DENVER — The Denver Public Schools Board of Education unanimously voted Thursday to join a lawsuit against social media companies that alleges student mental health was negatively impacted by the companies.

The lawsuit — which is being prepared by four law firms, including Wagstaff & Cartmell, LLP. out of Kansas City — will pursue damages against Meta, Snapchat, Instagram, YouTube and Google on behalf of school districts like DPS.

Attorneys allege schools have incurred costs like hiring additional mental health providers, developing new lesson plans and hiring third parties to educate parents and students about the dangers of social media. The lawsuit claims Meta knew from their own research the negative impact social media has on young people. The attorneys also claim tech giants use psychological measures to keep kids on their apps as long as possible to drive advertising revenue.

DPS board members were particularly interested in recouping damages from content such as social media challenges that damage school property, swatting and violence.

Jena Doom, assistant professor of psychology at University of Denver, said while there is evidence of increased social media impacting young people, the data is not concrete and, in fact, is stronger in adults.

“We're seeing increased social media use being associated with things like anxiety, depression, loneliness. We also are seeing teens who are using social media in a more problematic way are also less likely to do things like sleep enough or get outside, exercise, hang out with family and friends,” Doom said.

Doom said the individual content is more harmful than the amount of time young people spend on social media.

“Self-harm content can be problematic, especially for certain teens who may be more vulnerable to that content — content such as things that promote negative body image or teens who are being bullied online,” Doom said.

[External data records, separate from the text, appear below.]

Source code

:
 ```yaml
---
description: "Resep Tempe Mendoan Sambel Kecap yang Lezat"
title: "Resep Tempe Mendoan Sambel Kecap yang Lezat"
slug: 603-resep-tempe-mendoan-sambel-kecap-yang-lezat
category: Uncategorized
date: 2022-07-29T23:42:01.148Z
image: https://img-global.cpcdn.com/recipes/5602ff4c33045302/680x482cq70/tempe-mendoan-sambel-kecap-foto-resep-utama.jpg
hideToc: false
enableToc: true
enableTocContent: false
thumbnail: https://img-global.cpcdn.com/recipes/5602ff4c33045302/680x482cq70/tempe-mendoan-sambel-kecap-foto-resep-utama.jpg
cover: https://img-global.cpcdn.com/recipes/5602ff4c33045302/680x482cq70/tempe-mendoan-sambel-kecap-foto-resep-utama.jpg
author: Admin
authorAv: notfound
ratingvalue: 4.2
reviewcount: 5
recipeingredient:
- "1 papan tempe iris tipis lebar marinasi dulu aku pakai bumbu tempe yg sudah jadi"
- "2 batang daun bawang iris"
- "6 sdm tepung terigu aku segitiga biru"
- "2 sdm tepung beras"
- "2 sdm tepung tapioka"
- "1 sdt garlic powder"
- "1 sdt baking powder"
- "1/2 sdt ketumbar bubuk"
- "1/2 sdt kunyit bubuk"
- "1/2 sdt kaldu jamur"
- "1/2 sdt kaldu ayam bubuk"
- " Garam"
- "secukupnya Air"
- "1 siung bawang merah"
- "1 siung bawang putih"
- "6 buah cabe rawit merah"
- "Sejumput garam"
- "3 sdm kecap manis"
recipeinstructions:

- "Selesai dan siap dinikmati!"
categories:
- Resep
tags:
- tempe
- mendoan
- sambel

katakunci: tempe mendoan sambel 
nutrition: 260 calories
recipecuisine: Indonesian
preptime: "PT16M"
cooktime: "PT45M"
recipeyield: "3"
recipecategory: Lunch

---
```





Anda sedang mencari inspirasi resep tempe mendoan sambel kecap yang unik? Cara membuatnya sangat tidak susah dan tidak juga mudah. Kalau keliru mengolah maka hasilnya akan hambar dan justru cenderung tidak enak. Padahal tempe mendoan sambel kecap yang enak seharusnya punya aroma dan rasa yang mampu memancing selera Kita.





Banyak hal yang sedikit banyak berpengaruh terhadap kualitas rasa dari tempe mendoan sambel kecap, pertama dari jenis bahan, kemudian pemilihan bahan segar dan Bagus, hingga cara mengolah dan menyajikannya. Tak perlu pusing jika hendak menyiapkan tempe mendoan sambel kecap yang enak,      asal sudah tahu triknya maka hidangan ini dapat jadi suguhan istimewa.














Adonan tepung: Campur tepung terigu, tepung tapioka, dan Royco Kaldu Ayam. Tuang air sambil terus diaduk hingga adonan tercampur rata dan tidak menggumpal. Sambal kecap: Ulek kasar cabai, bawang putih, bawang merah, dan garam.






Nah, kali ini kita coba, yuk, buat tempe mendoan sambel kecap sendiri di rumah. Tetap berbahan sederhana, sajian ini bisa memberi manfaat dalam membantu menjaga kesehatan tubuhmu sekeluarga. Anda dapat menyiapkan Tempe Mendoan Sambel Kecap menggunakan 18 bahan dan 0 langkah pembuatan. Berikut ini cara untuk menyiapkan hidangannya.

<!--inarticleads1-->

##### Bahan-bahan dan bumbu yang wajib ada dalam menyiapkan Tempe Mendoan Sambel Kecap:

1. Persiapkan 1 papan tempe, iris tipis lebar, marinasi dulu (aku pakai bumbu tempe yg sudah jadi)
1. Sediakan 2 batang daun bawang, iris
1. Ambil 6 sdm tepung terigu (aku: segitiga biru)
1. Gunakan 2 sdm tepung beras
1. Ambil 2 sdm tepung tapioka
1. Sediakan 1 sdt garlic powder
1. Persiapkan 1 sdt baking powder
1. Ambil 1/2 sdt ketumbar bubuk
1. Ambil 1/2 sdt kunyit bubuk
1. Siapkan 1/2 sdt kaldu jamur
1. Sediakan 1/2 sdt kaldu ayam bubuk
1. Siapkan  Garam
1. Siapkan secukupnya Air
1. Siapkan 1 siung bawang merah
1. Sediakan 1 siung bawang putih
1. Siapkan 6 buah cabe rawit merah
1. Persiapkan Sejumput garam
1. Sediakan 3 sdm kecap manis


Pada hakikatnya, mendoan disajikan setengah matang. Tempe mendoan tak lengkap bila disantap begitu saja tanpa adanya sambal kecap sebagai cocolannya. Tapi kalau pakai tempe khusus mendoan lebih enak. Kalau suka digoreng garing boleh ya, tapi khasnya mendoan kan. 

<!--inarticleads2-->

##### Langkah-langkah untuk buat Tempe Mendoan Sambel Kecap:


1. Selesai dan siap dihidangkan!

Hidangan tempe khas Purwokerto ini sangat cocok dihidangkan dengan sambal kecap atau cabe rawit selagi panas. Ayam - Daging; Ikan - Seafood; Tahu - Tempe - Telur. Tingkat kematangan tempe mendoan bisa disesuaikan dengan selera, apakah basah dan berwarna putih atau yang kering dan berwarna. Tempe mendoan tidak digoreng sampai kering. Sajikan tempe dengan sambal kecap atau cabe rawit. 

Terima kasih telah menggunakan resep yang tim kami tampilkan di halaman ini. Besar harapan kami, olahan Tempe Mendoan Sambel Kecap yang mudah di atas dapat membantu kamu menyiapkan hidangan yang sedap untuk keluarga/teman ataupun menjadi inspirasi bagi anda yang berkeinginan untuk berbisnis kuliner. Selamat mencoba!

The U.S. Surgeon General in May released a report warning of the “profound risk of harm to the mental health and well-being of children and adolescents." The report called for more regulation on social media companies in the way harmful toys are regulated and recalled.

Doom said parents need to be involved in monitoring the content their children consume.

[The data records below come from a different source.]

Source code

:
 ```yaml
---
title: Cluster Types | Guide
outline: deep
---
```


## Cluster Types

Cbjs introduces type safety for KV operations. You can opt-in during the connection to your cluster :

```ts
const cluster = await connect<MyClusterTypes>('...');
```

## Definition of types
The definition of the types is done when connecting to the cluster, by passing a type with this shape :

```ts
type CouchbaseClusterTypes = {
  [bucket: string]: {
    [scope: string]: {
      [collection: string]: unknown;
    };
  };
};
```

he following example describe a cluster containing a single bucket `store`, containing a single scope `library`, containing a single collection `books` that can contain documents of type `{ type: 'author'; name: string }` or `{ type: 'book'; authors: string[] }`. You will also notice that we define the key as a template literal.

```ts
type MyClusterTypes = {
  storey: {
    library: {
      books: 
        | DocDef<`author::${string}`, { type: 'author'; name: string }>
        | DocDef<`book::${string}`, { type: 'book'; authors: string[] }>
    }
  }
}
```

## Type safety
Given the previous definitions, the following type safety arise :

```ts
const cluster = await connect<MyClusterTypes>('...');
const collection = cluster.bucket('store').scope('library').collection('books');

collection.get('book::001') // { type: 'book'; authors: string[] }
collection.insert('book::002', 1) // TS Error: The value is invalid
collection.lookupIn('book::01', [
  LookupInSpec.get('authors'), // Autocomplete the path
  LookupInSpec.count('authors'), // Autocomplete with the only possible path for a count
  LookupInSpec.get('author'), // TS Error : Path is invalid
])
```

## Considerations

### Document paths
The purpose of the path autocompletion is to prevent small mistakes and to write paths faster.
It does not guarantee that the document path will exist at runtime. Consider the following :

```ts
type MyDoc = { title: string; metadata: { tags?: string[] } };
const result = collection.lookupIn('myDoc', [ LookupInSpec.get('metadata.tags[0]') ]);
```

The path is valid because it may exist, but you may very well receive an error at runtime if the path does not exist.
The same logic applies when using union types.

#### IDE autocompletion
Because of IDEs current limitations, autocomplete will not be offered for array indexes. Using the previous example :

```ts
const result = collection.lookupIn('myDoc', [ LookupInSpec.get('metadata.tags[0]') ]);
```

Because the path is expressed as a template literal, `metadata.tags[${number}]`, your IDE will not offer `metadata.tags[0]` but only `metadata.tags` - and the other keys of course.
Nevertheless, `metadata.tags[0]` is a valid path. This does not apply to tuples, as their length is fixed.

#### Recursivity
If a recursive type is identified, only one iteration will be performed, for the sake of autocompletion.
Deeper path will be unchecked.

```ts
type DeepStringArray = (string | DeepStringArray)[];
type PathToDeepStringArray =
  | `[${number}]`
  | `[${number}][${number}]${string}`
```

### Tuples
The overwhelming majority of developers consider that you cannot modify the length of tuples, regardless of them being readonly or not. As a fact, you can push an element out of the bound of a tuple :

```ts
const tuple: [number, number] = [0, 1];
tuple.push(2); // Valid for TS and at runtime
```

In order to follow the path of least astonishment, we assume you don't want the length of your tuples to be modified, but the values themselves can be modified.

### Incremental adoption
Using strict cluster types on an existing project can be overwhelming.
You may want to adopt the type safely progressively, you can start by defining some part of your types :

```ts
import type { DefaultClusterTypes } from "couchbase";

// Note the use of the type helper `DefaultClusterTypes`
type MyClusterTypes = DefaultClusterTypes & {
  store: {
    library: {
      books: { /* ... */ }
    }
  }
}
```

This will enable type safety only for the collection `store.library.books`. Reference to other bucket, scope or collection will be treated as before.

“Trying to set limits and make sure that teens are still doing those healthy activities like getting outside, exercising, interacting with friends and family, sleeping that we know are really good for mental health,” she said.

DPS won’t have to pay any attorney fees by joining the lawsuit, but the law firms would get 33 percent of any settlement.

If you or someone you know is struggling with mental health, you can dial 988 for the Suicide and Crisis Lifeline 24/7, visit Colorado Crisis Services, or click here for a list of resources in Colorado.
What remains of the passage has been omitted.